BİRİNCİ DÜNYA SAVAŞI'NDA ERMENİLER VE TEHCİR-II

25 Haziran 2021 - 20:08

BİRİNCİ DÜNYA SAVAŞI’NDA ERMENİLER VE TEHCİR-II

    
Sevgili okurlar, aynı başlıklı yazımızın birinci bölümünde II. Meşrutiyetin ilanı sonrasında Ermeni komitelerinin yaptıkları faaliyetlerini anlatmıştık. Bugün ise Birinci Dünya Savaşı’nda Ermenilerin hangi eylemlerinin Osmanlı Hükûmeti’ni Tehcir kararı almaya mecbur bıraktığını ve zorunlu göçe götüren süreci okuyacaksınız.

Tehcire Giden Süreç
Temelinde Avrupalı devletlerin emperyalist hırslarının yattığı Birinci Dünya Savaşı’na doğru hızla gidilirken; Osmanlı Devleti, Balkan Savaşı’ndan bu tarafa Ermeni komitelerin yaptığı faaliyetlerin ve özellikle doğu illerinde yaşayan Ermenilerdeki hareketliliğinin farkına vararak toprak bütünlüğüne halel getirecek bölücü tehlikeyi sezinlemiştir.   22 Temmuz 1913’te Edirne’nin Bulgarlardan geri alınışından sonra prestiji artan ve rütbesi kısa sürede albaylığa sonra da generalliğe yükseltilen Enver Paşa’nın 3 Ocak 1914’te Harbiye Nazırı olmasından sonra Osmanlı Hükûmeti’nin ve ülke yönetiminin tartışmasız tek sahibi olan Talat, Enver ve Cemal Paşaların, savaş öncesinde Uzlaşma Devletleri nezdinde yaptıkları girişimler, özellikle Rusya'nın reddetmesiyle olumsuz sonuçlanmıştır. İngiltere; üç milyon askere sahip olan ve Almanya'nın Avrupa’da Batı Cephesi’ne yüklenmesini zaafa uğratacak Rusya'dan vazgeçmektense, zaten çöküş içinde olan, asker, silah, araç ve gereç yönünden zayıf Osmanlı'dan ve Müslüman olan Türklerden vazgeçmeyi çıkarlarına ve inançlarına daha uygun görmüştür. 1907 yılında İngiltere ile Çarlık Rusya arasında imzalanan Reval Antlaşması’ndan bu tarafa Uzlaşma Devletleri’nin Osmanlı toprakları üzerinde emperyalist emelleri vardı ve savaşa girse de girmese de Osmanlı Devleti paylaşılacaktı. İtilaf Devletleri’nin savaş başlamadan önceki pozisyonları ve Osmanlı İmparatorluğu’na karşı izledikleri olumsuz siyaset, Osmanlı Hükûmeti’ni Almanya’nın kucağına doğru itmiştir. Osmanlı Devleti, savaşta tarafsız kalmayı arzu etmesine rağmen; yaşanan ekonomik zorluklar, acil likidite ihtiyacının olması, Balkan Savaşları’nda kaybedilen toprakları geri alabiliriz inancı, yalnız kalarak Rusya’nın işgaline uğrama korkusu ve Anlaşma Devletleri’nin yanında savaşa girmeyi cazip gören asker ve nazırların varlığı gibi saiklerden dolayı kendisini savaşın içinde bulmuştur[16].

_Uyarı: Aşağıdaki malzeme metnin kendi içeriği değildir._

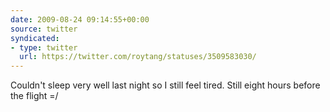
 ```yaml
---
date: 2009-08-24 09:14:55+00:00
source: twitter
syndicated:
- type: twitter
  url: https://twitter.com/roytang/statuses/3509583030/
---
```


Couldn't sleep very well last night so I still feel tired. Still eight hours before the flight =/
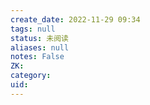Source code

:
```yaml
---
create_date: 2022-11-29 09:34
tags: null
status: 未阅读 
aliases: null
notes: False
ZK: 
category: 
uid: 
---
```



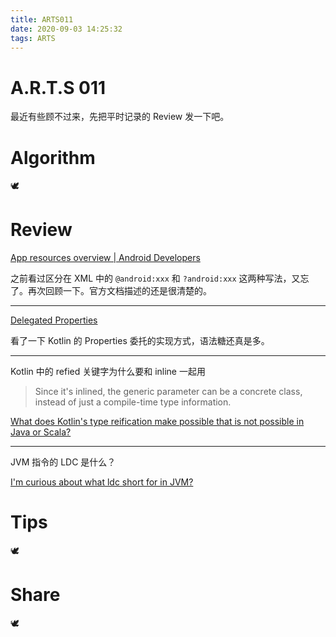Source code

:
 ```yaml
---
title: ARTS011
date: 2020-09-03 14:25:32
tags: ARTS
---
```

# A.R.T.S 011

最近有些顾不过来，先把平时记录的 Review 发一下吧。
<!--more-->

# Algorithm
🕊️

# Review

[App resources overview | Android Developers](https://developer.android.com/guide/topics/resources/providing-resources#Accessing)

之前看过区分在 XML 中的 `@android:xxx` 和 `?android:xxx` 这两种写法，又忘了。再次回顾一下。官方文档描述的还是很清楚的。

---

[Delegated Properties](https://kotlinlang.org/docs/reference/delegated-properties.html)

看了一下 Kotlin 的 Properties 委托的实现方式，语法糖还真是多。

---

Kotlin 中的 refied 关键字为什么要和 inline 一起用

> Since it's inlined, the generic parameter can be a concrete class, instead of just a compile-time type information.

[What does Kotlin's type reification make possible that is not possible in Java or Scala?](https://stackoverflow.com/a/47852144/3819519)

---

JVM 指令的 LDC 是什么？

[I'm curious about what ldc short for in JVM?](https://stackoverflow.com/q/28264012/3819519)

# Tips
🕊️

# Share
🕊️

Osmanlı Devleti’nin savaşta yer alacağı bloğa ve konumunun ne olacağına dair çabalarını sürdürdüğü tarihlerde, Ermeni komiteler, Rusya ile iş birliğine giderek Osmanlı Devleti sınırları içerisinde en kötü ihtimalle özerk bir Ermenistan devleti kuracaklarına kendilerine iyice inandırmışlardır. Ancak, Ermenilerin bilmedikleri bir şey vardır ki, o da Rusya için bağımsız bir Ermenistan fikrinin tehlikeli olmasıdır. Ermenilerin Anadolu’daki hayallerinin gerçekleşmesi halinde; “Kafkaslarda bulunan Ermeniler bundan etkilenecek ve Kafkasya’da Rus egemenliği sona erecektir” ihtimali bile Rusya’yı tedirgin etmiştir. Osmanlı Devleti henüz savaşa girmeden önce Ermeni komiteleri ve Patrikhane kendi eylemlerini kararlaştırdıkları bir dizi toplantılar gerçekleştirirken bir taraftan da isyan hazırlıklarına devam etmişlerdir. Kafkasya’da ve doğuda Ruslar ile irtibata geçen Taşnaksütyun komitesi hızla çetelerini toparlamaya, savaşa hazır hale gelmek için silah dağıtımına ve seyyar hastaneler kurmaya başlamıştır. Taşnaksütyun komitesinin eylemlerini uygulamaya koymak amacıyla çıkarttığı genelgede şu ifadeler yer almaktadır, “Ermeni milletinin Rusya’ya karşı değişmeyen sadakatini göstermesi zamanı gelmiştir. Ermeniler hududun ötesinde bulunan birçok kardeşlerini kurtarmak için hiçbir fedakarlıktan çekinmemelidir”[17].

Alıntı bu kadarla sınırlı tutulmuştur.